Os alemães perderam 450 mil homens na Normandia — “240 mil dos quais mortos ou feridos”. Entre os Aliados as baixas chegaram a 209.672 homens, com 36.976 mortes. “As perdas britânicas e canadianas [canadenses] ascenderam a dois terços das que foram sofridas pelos americanos.”
Como os Aliados não conseguiram fechar rapidamente a brecha ao Sul de Falaise, parte significativa do exército alemão escapou. “Vale realçar que a fração de forças alemães que fugiu foi minúscula comparativamente com o que foi destruído. Apenas 24 carros de combate e 60 canhões atravessaram o Sena de ferry para leste. Pouco mais de 20 mil alemães escaparam à bolsa, apenas com a roupa que tinham no corpo e as suas armas pessoais.”
Hastings sugere que o general Omar N. Bradley, sabendo que o exército alemão “já estava a ser devastado por ataques aéreos e massacrado pela artilharia”, teria optado por não “exceder”. Os militares nazistas não ofereciam “risco significativo para os exércitos aliados”.
Como os Aliados venceram, pouco se discute a respeito das qualidades militares alemãs.
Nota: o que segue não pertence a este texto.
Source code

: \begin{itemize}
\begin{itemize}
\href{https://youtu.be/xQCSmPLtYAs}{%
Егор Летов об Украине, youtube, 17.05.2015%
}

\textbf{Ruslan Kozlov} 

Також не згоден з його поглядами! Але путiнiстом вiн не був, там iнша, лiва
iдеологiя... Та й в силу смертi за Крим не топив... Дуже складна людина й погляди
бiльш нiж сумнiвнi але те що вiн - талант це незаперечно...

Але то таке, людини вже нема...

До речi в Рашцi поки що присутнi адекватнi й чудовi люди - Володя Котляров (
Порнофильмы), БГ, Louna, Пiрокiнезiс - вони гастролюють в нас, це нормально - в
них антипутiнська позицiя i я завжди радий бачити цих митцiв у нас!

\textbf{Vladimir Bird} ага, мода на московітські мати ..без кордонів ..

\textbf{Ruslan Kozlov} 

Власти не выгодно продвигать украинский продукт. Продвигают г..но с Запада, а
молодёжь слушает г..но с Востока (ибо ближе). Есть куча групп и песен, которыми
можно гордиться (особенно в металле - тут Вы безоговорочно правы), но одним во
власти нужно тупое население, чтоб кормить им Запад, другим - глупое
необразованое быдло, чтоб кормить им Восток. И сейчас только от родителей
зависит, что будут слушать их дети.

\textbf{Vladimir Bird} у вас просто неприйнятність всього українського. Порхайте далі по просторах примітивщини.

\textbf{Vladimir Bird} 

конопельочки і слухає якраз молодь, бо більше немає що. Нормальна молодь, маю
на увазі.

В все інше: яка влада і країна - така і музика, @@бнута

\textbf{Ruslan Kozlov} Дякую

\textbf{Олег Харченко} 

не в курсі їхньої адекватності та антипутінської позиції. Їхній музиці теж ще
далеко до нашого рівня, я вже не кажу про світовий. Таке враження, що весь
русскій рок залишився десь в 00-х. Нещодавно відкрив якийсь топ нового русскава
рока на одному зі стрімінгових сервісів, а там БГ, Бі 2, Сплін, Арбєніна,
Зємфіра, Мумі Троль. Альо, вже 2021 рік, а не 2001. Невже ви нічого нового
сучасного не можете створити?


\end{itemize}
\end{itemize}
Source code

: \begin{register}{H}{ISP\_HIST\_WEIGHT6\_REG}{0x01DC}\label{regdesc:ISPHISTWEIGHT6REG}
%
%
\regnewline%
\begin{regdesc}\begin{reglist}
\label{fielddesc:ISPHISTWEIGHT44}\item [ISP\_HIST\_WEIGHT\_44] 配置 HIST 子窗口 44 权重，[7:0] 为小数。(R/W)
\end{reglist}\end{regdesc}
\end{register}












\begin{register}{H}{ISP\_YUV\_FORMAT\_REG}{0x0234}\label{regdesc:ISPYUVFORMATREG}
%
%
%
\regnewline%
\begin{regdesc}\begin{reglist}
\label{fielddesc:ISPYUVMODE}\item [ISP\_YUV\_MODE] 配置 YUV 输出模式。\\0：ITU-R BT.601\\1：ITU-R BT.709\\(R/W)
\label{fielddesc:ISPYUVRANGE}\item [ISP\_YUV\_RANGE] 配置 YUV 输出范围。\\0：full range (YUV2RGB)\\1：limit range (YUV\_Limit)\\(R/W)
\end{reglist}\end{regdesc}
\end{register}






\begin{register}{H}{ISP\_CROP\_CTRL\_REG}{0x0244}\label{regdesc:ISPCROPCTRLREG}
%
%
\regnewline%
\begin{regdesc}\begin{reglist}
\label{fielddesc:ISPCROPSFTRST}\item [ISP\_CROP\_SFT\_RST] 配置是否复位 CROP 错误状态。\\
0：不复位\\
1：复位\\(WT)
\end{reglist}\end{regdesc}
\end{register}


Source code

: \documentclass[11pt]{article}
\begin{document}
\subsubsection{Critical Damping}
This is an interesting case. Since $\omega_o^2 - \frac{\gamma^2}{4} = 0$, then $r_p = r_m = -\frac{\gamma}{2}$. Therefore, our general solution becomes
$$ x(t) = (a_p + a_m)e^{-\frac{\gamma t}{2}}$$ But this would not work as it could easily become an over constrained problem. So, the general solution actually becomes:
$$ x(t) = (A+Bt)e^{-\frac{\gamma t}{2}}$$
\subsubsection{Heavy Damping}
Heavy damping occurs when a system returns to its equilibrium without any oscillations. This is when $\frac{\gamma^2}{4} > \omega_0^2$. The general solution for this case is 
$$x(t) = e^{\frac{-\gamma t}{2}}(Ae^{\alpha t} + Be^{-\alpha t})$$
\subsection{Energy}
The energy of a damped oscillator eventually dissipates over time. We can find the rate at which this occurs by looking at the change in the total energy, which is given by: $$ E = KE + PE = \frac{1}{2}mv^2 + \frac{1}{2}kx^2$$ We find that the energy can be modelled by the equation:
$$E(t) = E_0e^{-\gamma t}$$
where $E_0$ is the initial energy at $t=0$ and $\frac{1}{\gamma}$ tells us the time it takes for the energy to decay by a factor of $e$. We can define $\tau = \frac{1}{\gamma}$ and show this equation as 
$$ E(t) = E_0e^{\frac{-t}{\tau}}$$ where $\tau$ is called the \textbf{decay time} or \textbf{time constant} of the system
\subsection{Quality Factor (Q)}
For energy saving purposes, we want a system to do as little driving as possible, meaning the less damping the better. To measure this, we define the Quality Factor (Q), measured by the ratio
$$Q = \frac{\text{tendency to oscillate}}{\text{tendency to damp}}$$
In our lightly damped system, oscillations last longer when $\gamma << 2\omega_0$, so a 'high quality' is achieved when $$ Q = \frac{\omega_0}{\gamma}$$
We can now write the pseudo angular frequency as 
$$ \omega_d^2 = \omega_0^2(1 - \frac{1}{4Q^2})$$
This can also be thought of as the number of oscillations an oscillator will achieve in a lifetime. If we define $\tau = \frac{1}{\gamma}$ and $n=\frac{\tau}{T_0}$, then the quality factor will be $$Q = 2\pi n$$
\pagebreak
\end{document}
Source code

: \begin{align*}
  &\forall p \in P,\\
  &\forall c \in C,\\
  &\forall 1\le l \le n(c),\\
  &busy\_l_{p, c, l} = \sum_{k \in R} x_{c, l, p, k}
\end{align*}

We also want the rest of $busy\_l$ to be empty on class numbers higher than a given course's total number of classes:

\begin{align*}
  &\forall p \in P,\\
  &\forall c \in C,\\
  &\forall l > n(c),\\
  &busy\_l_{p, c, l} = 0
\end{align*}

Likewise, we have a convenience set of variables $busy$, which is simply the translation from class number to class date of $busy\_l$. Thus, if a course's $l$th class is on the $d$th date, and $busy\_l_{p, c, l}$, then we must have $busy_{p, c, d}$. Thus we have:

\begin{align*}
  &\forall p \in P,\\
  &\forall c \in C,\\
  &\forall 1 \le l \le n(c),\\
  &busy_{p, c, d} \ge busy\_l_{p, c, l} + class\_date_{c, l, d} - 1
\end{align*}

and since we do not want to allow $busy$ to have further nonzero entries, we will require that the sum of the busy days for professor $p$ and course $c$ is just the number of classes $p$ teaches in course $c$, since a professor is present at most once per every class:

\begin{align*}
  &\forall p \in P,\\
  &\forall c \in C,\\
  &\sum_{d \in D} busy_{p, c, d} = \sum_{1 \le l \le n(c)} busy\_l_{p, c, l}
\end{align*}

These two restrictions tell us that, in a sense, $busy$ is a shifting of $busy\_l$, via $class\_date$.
Pois Hastings não foge ao debate. “Na batalha da Normandia, quando as tropas Aliadas enfrentaram alemães em termos iguais”, os militares de Hitler “prevaleceram quase sempre”.
De acordo com Hastings, “os Aliados não conseguiram penetrações decisivas em parte alguma contra as formações alemãs de elevada qualidade enquanto estas não foram desgastadas pelo atrito e arruinadas pelos ataques aéreos”.
O historiador britânico ressalta que “qualquer tentativa aliada de envolvimento antes de as forças alemães estarem à beira da destruição por desgaste teria sido muito prejudicial para os atacantes”.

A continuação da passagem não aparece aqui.